MATERIAL PROVIDED:
[Start of Attachment]
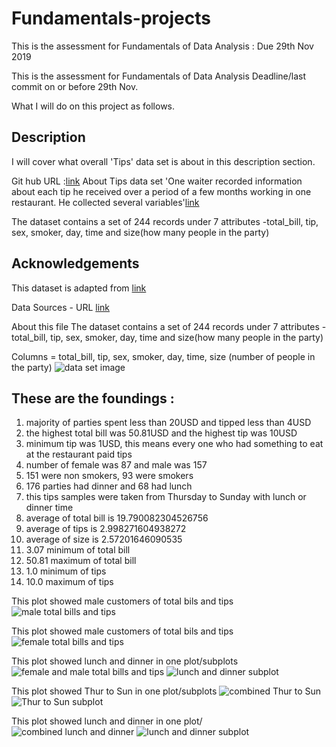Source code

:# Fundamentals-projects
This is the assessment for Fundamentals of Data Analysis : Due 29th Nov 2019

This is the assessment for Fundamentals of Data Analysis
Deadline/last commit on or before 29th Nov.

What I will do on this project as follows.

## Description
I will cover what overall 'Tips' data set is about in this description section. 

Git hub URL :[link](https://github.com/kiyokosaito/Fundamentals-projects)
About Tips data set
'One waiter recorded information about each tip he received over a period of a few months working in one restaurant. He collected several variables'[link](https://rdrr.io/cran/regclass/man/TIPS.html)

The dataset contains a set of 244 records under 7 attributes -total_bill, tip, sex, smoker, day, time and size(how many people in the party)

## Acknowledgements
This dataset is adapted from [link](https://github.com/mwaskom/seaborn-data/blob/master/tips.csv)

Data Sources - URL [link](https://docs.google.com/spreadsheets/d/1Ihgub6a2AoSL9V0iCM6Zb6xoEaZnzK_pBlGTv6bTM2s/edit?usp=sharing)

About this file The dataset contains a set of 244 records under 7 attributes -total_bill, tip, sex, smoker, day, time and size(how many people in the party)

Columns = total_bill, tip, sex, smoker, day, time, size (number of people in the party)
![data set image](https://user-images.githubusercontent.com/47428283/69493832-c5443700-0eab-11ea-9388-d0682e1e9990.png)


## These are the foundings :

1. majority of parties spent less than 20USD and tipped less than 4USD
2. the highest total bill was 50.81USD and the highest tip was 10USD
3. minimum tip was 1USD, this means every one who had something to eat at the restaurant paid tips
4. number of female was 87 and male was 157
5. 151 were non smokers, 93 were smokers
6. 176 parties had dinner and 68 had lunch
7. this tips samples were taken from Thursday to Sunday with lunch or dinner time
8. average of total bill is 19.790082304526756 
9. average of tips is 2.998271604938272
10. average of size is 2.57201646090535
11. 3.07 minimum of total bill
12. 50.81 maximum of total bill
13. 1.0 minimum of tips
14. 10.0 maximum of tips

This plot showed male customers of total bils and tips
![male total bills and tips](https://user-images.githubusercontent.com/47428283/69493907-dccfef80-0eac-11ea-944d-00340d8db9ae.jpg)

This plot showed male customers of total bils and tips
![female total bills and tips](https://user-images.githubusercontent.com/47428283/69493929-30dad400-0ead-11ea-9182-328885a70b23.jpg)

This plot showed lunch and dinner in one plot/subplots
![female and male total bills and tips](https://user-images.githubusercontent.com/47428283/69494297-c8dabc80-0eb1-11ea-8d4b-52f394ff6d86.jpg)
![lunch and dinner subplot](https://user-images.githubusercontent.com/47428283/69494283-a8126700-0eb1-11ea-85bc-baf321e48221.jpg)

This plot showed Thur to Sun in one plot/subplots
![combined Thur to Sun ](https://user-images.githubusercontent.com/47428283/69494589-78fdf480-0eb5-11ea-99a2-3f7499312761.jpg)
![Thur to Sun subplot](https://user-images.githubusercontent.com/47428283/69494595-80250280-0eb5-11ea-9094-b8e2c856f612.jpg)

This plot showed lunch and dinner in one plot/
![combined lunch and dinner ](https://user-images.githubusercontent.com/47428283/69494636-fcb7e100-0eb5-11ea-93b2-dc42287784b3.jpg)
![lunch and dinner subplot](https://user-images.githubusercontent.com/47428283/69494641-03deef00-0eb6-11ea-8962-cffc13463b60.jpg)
[End of Attachment]
REQUIRED ACTION: What is needed here is an exact copy of all the entries, without the pictures.

EXERCISE OUTPUT:
Source code

:# Fundamentals-projects
This is the assessment for Fundamentals of Data Analysis : Due 29th Nov 2019

This is the assessment for Fundamentals of Data Analysis
Deadline/last commit on or before 29th Nov.

What I will do on this project as follows.

## Description
I will cover what overall 'Tips' data set is about in this description section. 

Git hub URL :[link](https://github.com/kiyokosaito/Fundamentals-projects)
About Tips data set
'One waiter recorded information about each tip he received over a period of a few months working in one restaurant. He collected several variables'[link](https://rdrr.io/cran/regclass/man/TIPS.html)

The dataset contains a set of 244 records under 7 attributes -total_bill, tip, sex, smoker, day, time and size(how many people in the party)

## Acknowledgements
This dataset is adapted from [link](https://github.com/mwaskom/seaborn-data/blob/master/tips.csv)

Data Sources - URL [link](https://docs.google.com/spreadsheets/d/1Ihgub6a2AoSL9V0iCM6Zb6xoEaZnzK_pBlGTv6bTM2s/edit?usp=sharing)

About this file The dataset contains a set of 244 records under 7 attributes -total_bill, tip, sex, smoker, day, time and size(how many people in the party)

Columns = total_bill, tip, sex, smoker, day, time, size (number of people in the party)
![data set image](https://user-images.githubusercontent.com/47428283/69493832-c5443700-0eab-11ea-9388-d0682e1e9990.png)


## These are the foundings :

1. majority of parties spent less than 20USD and tipped less than 4USD
2. the highest total bill was 50.81USD and the highest tip was 10USD
3. minimum tip was 1USD, this means every one who had something to eat at the restaurant paid tips
4. number of female was 87 and male was 157
5. 151 were non smokers, 93 were smokers
6. 176 parties had dinner and 68 had lunch
7. this tips samples were taken from Thursday to Sunday with lunch or dinner time
8. average of total bill is 19.790082304526756 
9. average of tips is 2.998271604938272
10. average of size is 2.57201646090535
11. 3.07 minimum of total bill
12. 50.81 maximum of total bill
13. 1.0 minimum of tips
14. 10.0 maximum of tips

This plot showed male customers of total bils and tips
![male total bills and tips](https://user-images.githubusercontent.com/47428283/69493907-dccfef80-0eac-11ea-944d-00340d8db9ae.jpg)

This plot showed male customers of total bils and tips
![female total bills and tips](https://user-images.githubusercontent.com/47428283/69493929-30dad400-0ead-11ea-9182-328885a70b23.jpg)

This plot showed lunch and dinner in one plot/subplots
![female and male total bills and tips](https://user-images.githubusercontent.com/47428283/69494297-c8dabc80-0eb1-11ea-8d4b-52f394ff6d86.jpg)
![lunch and dinner subplot](https://user-images.githubusercontent.com/47428283/69494283-a8126700-0eb1-11ea-85bc-baf321e48221.jpg)

This plot showed Thur to Sun in one plot/subplots
![combined Thur to Sun ](https://user-images.githubusercontent.com/47428283/69494589-78fdf480-0eb5-11ea-99a2-3f7499312761.jpg)
![Thur to Sun subplot](https://user-images.githubusercontent.com/47428283/69494595-80250280-0eb5-11ea-9094-b8e2c856f612.jpg)

This plot showed lunch and dinner in one plot/
![combined lunch and dinner ](https://user-images.githubusercontent.com/47428283/69494636-fcb7e100-0eb5-11ea-93b2-dc42287784b3.jpg)
![lunch and dinner subplot](https://user-images.githubusercontent.com/47428283/69494641-03deef00-0eb6-11ea-8962-cffc13463b60.jpg)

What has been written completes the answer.